*** The input ***

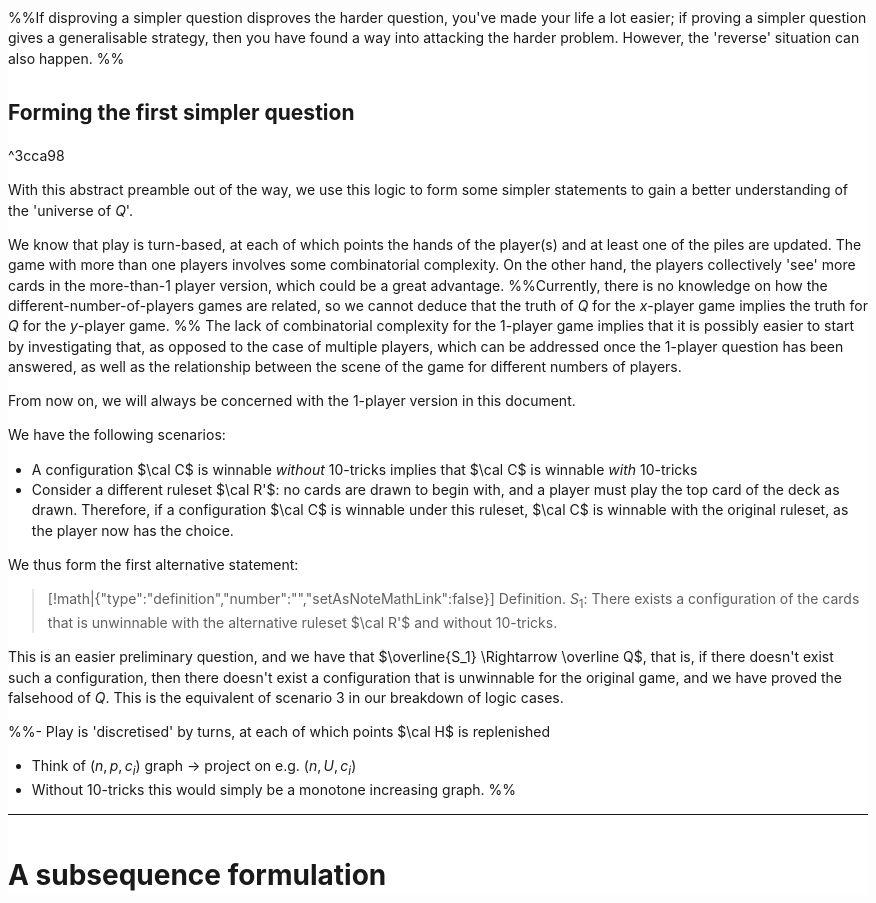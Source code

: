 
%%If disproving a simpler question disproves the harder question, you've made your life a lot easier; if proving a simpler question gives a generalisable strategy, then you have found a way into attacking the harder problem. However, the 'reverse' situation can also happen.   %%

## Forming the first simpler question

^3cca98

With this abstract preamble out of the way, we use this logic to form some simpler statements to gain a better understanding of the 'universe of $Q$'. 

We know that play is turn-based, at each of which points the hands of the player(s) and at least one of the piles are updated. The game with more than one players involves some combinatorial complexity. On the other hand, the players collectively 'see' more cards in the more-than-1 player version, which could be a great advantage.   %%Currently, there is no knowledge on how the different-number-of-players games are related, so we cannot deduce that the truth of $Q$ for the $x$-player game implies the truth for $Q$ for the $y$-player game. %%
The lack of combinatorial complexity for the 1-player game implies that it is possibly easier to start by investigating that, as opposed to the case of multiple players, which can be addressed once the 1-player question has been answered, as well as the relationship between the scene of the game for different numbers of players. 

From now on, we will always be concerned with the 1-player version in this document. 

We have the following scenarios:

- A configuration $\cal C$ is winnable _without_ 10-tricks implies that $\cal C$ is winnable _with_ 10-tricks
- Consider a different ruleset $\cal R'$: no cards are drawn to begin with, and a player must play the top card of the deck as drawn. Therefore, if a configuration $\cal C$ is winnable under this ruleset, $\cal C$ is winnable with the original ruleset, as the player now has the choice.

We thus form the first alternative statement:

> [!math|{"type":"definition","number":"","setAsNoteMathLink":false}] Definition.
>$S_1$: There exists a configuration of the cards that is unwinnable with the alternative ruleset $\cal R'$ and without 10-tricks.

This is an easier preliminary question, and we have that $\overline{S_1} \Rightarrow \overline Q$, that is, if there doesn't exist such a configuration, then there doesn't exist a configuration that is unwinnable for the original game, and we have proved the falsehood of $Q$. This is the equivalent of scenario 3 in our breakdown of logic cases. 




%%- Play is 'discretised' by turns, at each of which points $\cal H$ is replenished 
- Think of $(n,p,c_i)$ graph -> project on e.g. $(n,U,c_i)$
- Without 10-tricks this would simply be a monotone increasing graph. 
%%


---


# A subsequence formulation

*** End of The input ***

→ Task goal
Among the entries above, the line containing "From now on, we", the line containing "- Consider a", and all lines between them are to be restated word for word; nothing else belongs in the reply.

→ Task solution
From now on, we will always be concerned with the 1-player version in this document. 

We have the following scenarios:

- A configuration $\cal C$ is winnable _without_ 10-tricks implies that $\cal C$ is winnable _with_ 10-tricks
- Consider a different ruleset $\cal R'$: no cards are drawn to begin with, and a player must play the top card of the deck as drawn. Therefore, if a configuration $\cal C$ is winnable under this ruleset, $\cal C$ is winnable with the original ruleset, as the player now has the choice.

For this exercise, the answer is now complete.